**ASSIGNMENT**. Every entry is to be returned as it stands, apart from the pictures.

INPUT RECORDS Start Marker

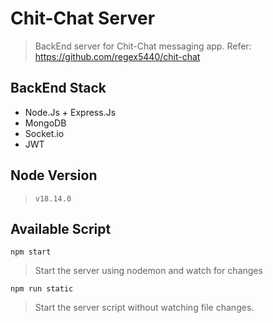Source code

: # Chit-Chat Server
> BackEnd server for Chit-Chat messaging app. Refer: https://github.com/regex5440/chit-chat

## BackEnd Stack
- Node.Js + Express.Js
- MongoDB
- Socket.io
- JWT

## Node Version
> `v18.14.0`

## Available Script
`npm start`
> Start the server using nodemon and watch for changes

`npm run static`
> Start the server script without watching file changes.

INPUT RECORDS End Marker

**WORKED SOLUTION**.
Source code

: # Chit-Chat Server
> BackEnd server for Chit-Chat messaging app. Refer: https://github.com/regex5440/chit-chat

## BackEnd Stack
- Node.Js + Express.Js
- MongoDB
- Socket.io
- JWT

## Node Version
> `v18.14.0`

## Available Script
`npm start`
> Start the server using nodemon and watch for changes

`npm run static`
> Start the server script without watching file changes.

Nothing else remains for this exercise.